Page 1 of 1

PHP AJAX Remote Shell

Posted: Sat Mar 08, 2008 2:42 pm
by toasty2
I made a PHP AJAX remote shell and I'm wondering if you can think of any improvements. I've named my project "rrshell".

It consists of 2 files. One file (index.php) is the shell and contains most of the code. The other page (shell.php) simply runs commands and parses responses from the server's shell. I'm not really interested in adding security since this is the type of thing you don't just stick on a website without any HTTP auth or anything. Not sure about Linux compatibility, but I think it should work on Linux and Windows.

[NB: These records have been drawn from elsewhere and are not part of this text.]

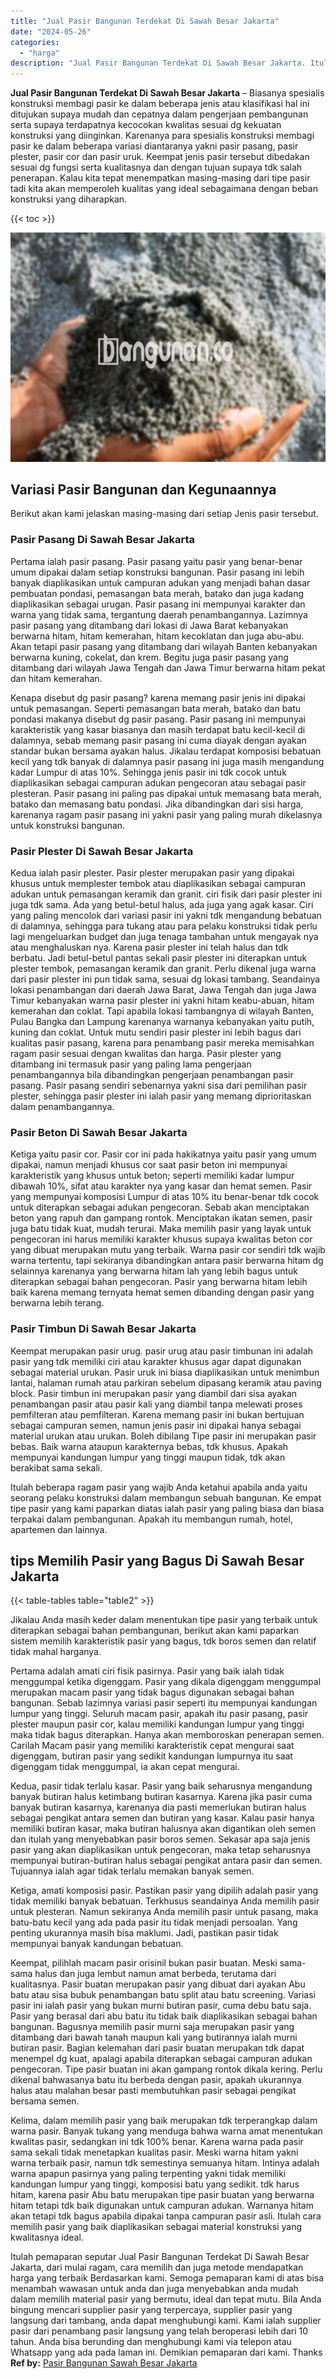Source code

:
 ```yaml
---
title: "Jual Pasir Bangunan Terdekat Di Sawah Besar Jakarta"
date: "2024-05-26"
categories: 
  - "harga"
description: "Jual Pasir Bangunan Terdekat Di Sawah Besar Jakarta. Itulah pemaparan seputar Jual Pasir Bangunan Terdekat Di Sawah Besar Jakarta, dari mulai ragam, cara mem..."
---
```


**Jual Pasir Bangunan Terdekat Di Sawah Besar Jakarta** – Biasanya spesialis konstruksi membagi pasir ke dalam beberapa jenis atau klasifikasi hal ini ditujukan supaya mudah dan cepatnya dalam pengerjaan pembangunan serta supaya terdapatnya kecocokan kwalitas sesuai dg kekuatan konstruksi yang diinginkan. Karenanya para spesialis konstruksi membagi pasir ke dalam beberapa variasi diantaranya yakni pasir pasang, pasir plester, pasir cor dan pasir uruk. Keempat jenis pasir tersebut dibedakan sesuai dg fungsi serta kualitasnya dan dengan tujuan supaya tdk salah penerapan. Kalau kita tepat menempatkan masing-masing dari tipe pasir tadi kita akan memperoleh kualitas yang ideal sebagaimana dengan beban konstruksi yang diharapkan.

{{< toc >}}

![Jual Pasir Bangunan Terdekat Di Sawah Besar Jakarta](/images/jual-pasir-bangunan-74.png)

## Variasi Pasir Bangunan dan Kegunaannya

Berikut akan kami jelaskan masing-masing dari setiap Jenis pasir tersebut.

### Pasir Pasang Di Sawah Besar Jakarta

Pertama ialah pasir pasang. Pasir pasang yaitu pasir yang benar-benar umum dipakai dalam setiap konstruksi bangunan. Pasir pasang ini lebih banyak diaplikasikan untuk campuran adukan yang menjadi bahan dasar pembuatan pondasi, pemasangan bata merah, batako dan juga kadang diaplikasikan sebagai urugan. Pasir pasang ini mempunyai karakter dan warna yang tidak sama, tergantung daerah penambangannya. Lazimnya pasir pasang yang ditambang dari lokasi di Jawa Barat kebanyakan berwarna hitam, hitam kemerahan, hitam kecoklatan dan juga abu-abu. Akan tetapi pasir pasang yang ditambang dari wilayah Banten kebanyakan berwarna kuning, cokelat, dan krem. Begitu juga pasir pasang yang ditambang dari wilayah Jawa Tengah dan Jawa Timur berwarna hitam pekat dan hitam kemerahan.

Kenapa disebut dg pasir pasang? karena memang pasir jenis ini dipakai untuk pemasangan. Seperti pemasangan bata merah, batako dan batu pondasi makanya disebut dg pasir pasang. Pasir pasang ini mempunyai karakteristik yang kasar biasanya dan masih terdapat batu kecil-kecil di dalamnya, sebab memang pasir pasang ini cuma diayak dengan ayakan standar bukan bersama ayakan halus. Jikalau terdapat komposisi bebatuan kecil yang tdk banyak di dalamnya pasir pasang ini juga masih mengandung kadar Lumpur di atas 10%. Sehingga jenis pasir ini tdk cocok untuk diaplikasikan sebagai campuran adukan pengecoran atau sebagai pasir plesteran. Pasir pasang ini paling pas dipakai untuk memasang bata merah, batako dan memasang batu pondasi. Jika dibandingkan dari sisi harga, karenanya ragam pasir pasang ini yakni pasir yang paling murah dikelasnya untuk konstruksi bangunan.

### Pasir Plester Di Sawah Besar Jakarta

Kedua ialah pasir plester. Pasir plester merupakan pasir yang dipakai khusus untuk memplester tembok atau diaplikasikan sebagai campuran adukan untuk pemasangan keramik dan granit. ciri fisik dari pasir plester ini juga tdk sama. Ada yang betul-betul halus, ada juga yang agak kasar. Ciri yang paling mencolok dari variasi pasir ini yakni tdk mengandung bebatuan di dalamnya, sehingga para tukang atau para pelaku konstruksi tidak perlu lagi mengeluarkan budget dan juga tenaga tambahan untuk mengayak nya atau menghaluskan nya. Karena pasir plester ini telah halus dan tdk berbatu. Jadi betul-betul pantas sekali pasir plester ini diterapkan untuk plester tembok, pemasangan keramik dan granit. Perlu dikenal juga warna dari pasir plester ini pun tidak sama, sesuai dg lokasi tambang. Seandainya lokasi penambangan dari daerah Jawa Barat, Jawa Tengah dan juga Jawa Timur kebanyakan warna pasir plester ini yakni hitam keabu-abuan, hitam kemerahan dan coklat. Tapi apabila lokasi tambangnya di wilayah Banten, Pulau Bangka dan Lampung karenanya warnanya kebanyakan yaitu putih, kuning dan coklat. Untuk mutu sendiri pasir plester ini lebih bagus dari kualitas pasir pasang, karena para penambang pasir mereka memisahkan ragam pasir sesuai dengan kwalitas dan harga. Pasir plester yang ditambang ini termasuk pasir yang paling lama pengerjaan penambangannya bila dibandingkan pengerjaan penambangan pasir pasang. Pasir pasang sendiri sebenarnya yakni sisa dari pemilihan pasir plester, sehingga pasir plester ini ialah pasir yang memang diprioritaskan dalam penambangannya.

### Pasir Beton Di Sawah Besar Jakarta

Ketiga yaitu pasir cor. Pasir cor ini pada hakikatnya yaitu pasir yang umum dipakai, namun menjadi khusus cor saat pasir beton ini mempunyai karakteristik yang khusus untuk beton; seperti memiliki kadar lumpur dibawah 10%, sifat atau karakter nya yang kasar dan hemat semen. Pasir yang mempunyai komposisi Lumpur di atas 10% itu benar-benar tdk cocok untuk diterapkan sebagai adukan pengecoran. Sebab akan menciptakan beton yang rapuh dan gampang rontok. Menciptakan ikatan semen, pasir juga batu tidak kuat, mudah terurai. Maka memilih pasir yang layak untuk pengecoran ini harus memiliki karakter khusus supaya kwalitas beton cor yang dibuat merupakan mutu yang terbaik. Warna pasir cor sendiri tdk wajib warna tertentu, tapi sekiranya dibandingkan antara pasir berwarna hitam dg selainnya karenanya yang berwarna hitam lah yang lebih bagus untuk diterapkan sebagai bahan pengecoran. Pasir yang berwarna hitam lebih baik karena memang ternyata hemat semen dibanding dengan pasir yang berwarna lebih terang.

### Pasir Timbun Di Sawah Besar Jakarta

Keempat merupakan pasir urug. pasir urug atau pasir timbunan ini adalah pasir yang tdk memiliki ciri atau karakter khusus agar dapat digunakan sebagai material urukan. Pasir uruk ini biasa diaplikasikan untuk menimbun lantai, halaman rumah atau parkiran sebelum dipasang keramik atau paving block. Pasir timbun ini merupakan pasir yang diambil dari sisa ayakan penambangan pasir atau pasir kali yang diambil tanpa melewati proses pemfilteran atau pemfilteran. Karena memang pasir ini bukan bertujuan sebagai campuran semen, namun jenis pasir ini dipakai hanya sebagai material urukan atau urukan. Boleh dibilang Tipe pasir ini merupakan pasir bebas. Baik warna ataupun karakternya bebas, tdk khusus. Apakah mempunyai kandungan lumpur yang tinggi maupun tidak, tdk akan berakibat sama sekali.

Itulah beberapa ragam pasir yang wajib Anda ketahui apabila anda yaitu seorang pelaku konstruksi dalam membangun sebuah bangunan. Ke empat tipe pasir yang kami paparkan diatas ialah pasir yang paling biasa dan biasa terpakai dalam pembangunan. Apakah itu membangun rumah, hotel, apartemen dan lainnya.

## tips Memilih Pasir yang Bagus Di Sawah Besar Jakarta

{{< table-tables table="table2" >}}

Jikalau Anda masih keder dalam menentukan tipe pasir yang terbaik untuk diterapkan sebagai bahan pembangunan, berikut akan kami paparkan sistem memilih karakteristik pasir yang bagus, tdk boros semen dan relatif tidak mahal harganya.

Pertama adalah amati ciri fisik pasirnya. Pasir yang baik ialah tidak menggumpal ketika digenggam. Pasir yang dikala digenggam menggumpal merupakan macam pasir yang tidak bagus digunakan sebagai bahan bangunan. Sebab lazimnya variasi pasir seperti itu mempunyai kandungan lumpur yang tinggi. Seluruh macam pasir, apakah itu pasir pasang, pasir plester maupun pasir cor, kalau memiliki kandungan lumpur yang tinggi maka tidak bagus diterapkan. Hanya akan memboroskan penerapan semen. Carilah Macam pasir yang memiliki karakteristik cepat mengurai saat digenggam, butiran pasir yang sedikit kandungan lumpurnya itu saat digenggam tidak menggumpal, ia akan cepat mengurai.

Kedua, pasir tidak terlalu kasar. Pasir yang baik seharusnya mengandung banyak butiran halus ketimbang butiran kasarnya. Karena jika pasir cuma banyak butiran kasarnya, karenanya dia pasti memerlukan butiran halus sebagai pengikat antara semen dan butiran yang kasar. Kalau pasir hanya memiliki butiran kasar, maka butiran halusnya akan digantikan oleh semen dan itulah yang menyebabkan pasir boros semen. Sekasar apa saja jenis pasir yang akan diaplikasikan untuk pengecoran, maka tetap seharusnya mempunyai butiran-butiran halus sebagai pengikat antara pasir dan semen. Tujuannya ialah agar tidak terlalu memakan banyak semen.

Ketiga, amati komposisi pasir. Pastikan pasir yang dipilih adalah pasir yang tidak memiliki banyak bebatuan. Terkhusus seandainya Anda memilih pasir untuk plesteran. Namun sekiranya Anda memilih pasir untuk pasang, maka batu-batu kecil yang ada pada pasir itu tidak menjadi persoalan. Yang penting ukurannya masih bisa maklumi. Jadi, pastikan pasir tidak mempunyai banyak kandungan bebatuan.

Keempat, pilihlah macam pasir orisinil bukan pasir buatan. Meski sama-sama halus dan juga lembut namun amat berbeda, terutama dari kualitasnya. Pasir buatan merupakan pasir yang dibuat dari ayakan Abu batu atau sisa bubuk penambangan batu split atau batu screening. Variasi pasir ini ialah pasir yang bukan murni butiran pasir, cuma debu batu saja. Pasir yang berasal dari abu batu itu tidak baik diaplikasikan sebagai bahan bangunan. Bagusnya memilih pasir murni saja merupakan pasir yang ditambang dari bawah tanah maupun kali yang butirannya ialah murni butiran pasir. Bagian kelemahan dari pasir buatan merupakan tdk dapat menempel dg kuat, apalagi apabila diterapkan sebagai campuran adukan pengecoran. Tipe pasir buatan ini akan gampang rontok dikala kering. Perlu dikenal bahwasanya batu itu berbeda dengan pasir, apakah ukurannya halus atau malahan besar pasti membutuhkan pasir sebagai pengikat bersama semen.

Kelima, dalam memilih pasir yang baik merupakan tdk terperangkap dalam warna pasir. Banyak tukang yang menduga bahwa warna amat menentukan kwalitas pasir, sedangkan ini tdk 100% benar. Karena warna pada pasir sama sekali tidak menetapkan kualitas pasir. Meski warna hitam yakni warna terbaik pasir, namun tdk semestinya semuanya hitam. Intinya adalah warna apapun pasirnya yang paling terpenting yakni tidak memiliki kandungan lumpur yang tinggi, komposisi batu yang sedikit. tdk harus hitam, karena pasir Abu batu merupakan tipe pasir buatan yang berwarna hitam tetapi tdk baik digunakan untuk campuran adukan. Warnanya hitam akan tetapi tdk bagus apabila dipakai tanpa campuran pasir asli. Itulah cara memilih pasir yang baik diaplikasikan sebagai material konstruksi yang kwalitasnya ideal.

Itulah pemaparan seputar Jual Pasir Bangunan Terdekat Di Sawah Besar Jakarta, dari mulai ragam, cara memilih dan juga metode mendapatkan harga yang terbaik Berdasarkan kami. Semoga pemaparan kami di atas bisa menambah wawasan untuk anda dan juga menyebabkan anda mudah dalam memilih material pasir yang bermutu, ideal dan tepat mutu. Bila Anda bingung mencari supplier pasir yang terpercaya, supplier pasir yang langsung dari tambang, anda dapat menghubungi kami. Kami ialah supplier pasir dari penambang pasir langsung yang telah beroperasi lebih dari 10 tahun. Anda bisa berunding dan menghubungi kami via telepon atau Whatsapp yang ada pada laman ini. Demikian pemaparan dari kami. Thanks
**Ref by:** [Pasir Bangunan Sawah Besar Jakarta](https://id.wikipedia.org/wiki/Pasir)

Download: http://files.randomresources.org/rrshell.zip

index.php:

Code: Select all

<html>
<head>
    <title>rrshell</title>
    <style type="text/css">
    body {background:black;color:white;font-family:courier new;}
    </style>
    <script language="JavaScript">
    function sendcmd()
    {
        var cmd = document.getElementById('cmd').value;
        var url = 'shell.php?cmd=' + cmd;
        var id='shell';
        
        if (document.getElementById)
        {
            var x = (window.ActiveXObject) ? new ActiveXObject("Microsoft.XMLHTTP") : new XMLHttpRequest();
        }
        if (x)
        {
            x.onreadystatechange = function()
            {
                if (x.readyState == 4 && x.status == 200)
                {
                    el = document.getElementById(id);
                    el.innerHTML = el.innerHTML + '<br />' + x.responseText;
                    document.getElementById('cmd').value='';
                }
            }
            x.open("GET", url, true);
            x.send(null);
        }
        document.getElementById('shell'); sh.scrollTop = sh.scrollHeight;
    }
    </script>
</head>
<body onload="document.forms.cmdform.cmd.focus()">
 
<!-- SHELL -->
<div style="width:100%;height:400px;border:0;color:white;overflow:auto;" name="shell" id="shell">
><?php echo 'rrshell 0.1 ['.getenv('OS').', PHP '.PHP_VERSION.']'; ?><br />
>-----------------------------------
</div>
 
<hr />
 
<!-- INPUT -->
<form name="cmdform" onSubmit="sendcmd();return false;">
<span style="padding:2px;border:1px solid white;">
><input type="text" name="cmd" id="cmd" style="border:0;color:white;background:black;font-family:courier new;" size="75" />
</span>
<br /><br />
<input type="submit" value="Enter" />
</form>
</body>
</html>
 

shell.php:

Code: Select all

<?php /* rrshell 0.1 */
$cmd = $_GET['cmd'];
 
if(!empty($_GET['cmd']))
{
    echo '>'.$cmd.'<br />';
    exec($cmd,$results);
    $results = nl2br(htmlentities(implode("\n",$results)));
    echo $results;
}
else
{
    echo '(No command.)';
}
?>

Re: PHP AJAX Remote Shell

Posted: Mon Mar 10, 2008 7:43 pm
by anto91
Didnt work for me, running ubuntu 7.10 gusty.

Re: PHP AJAX Remote Shell

Posted: Tue Mar 11, 2008 7:45 am
by Jenk
use shell_exec() instead of exec(), so the use of implode() is not needed :)

Re: PHP AJAX Remote Shell

Posted: Tue Mar 11, 2008 8:40 pm
by toasty2
Ah good suggestion. New version uploaded.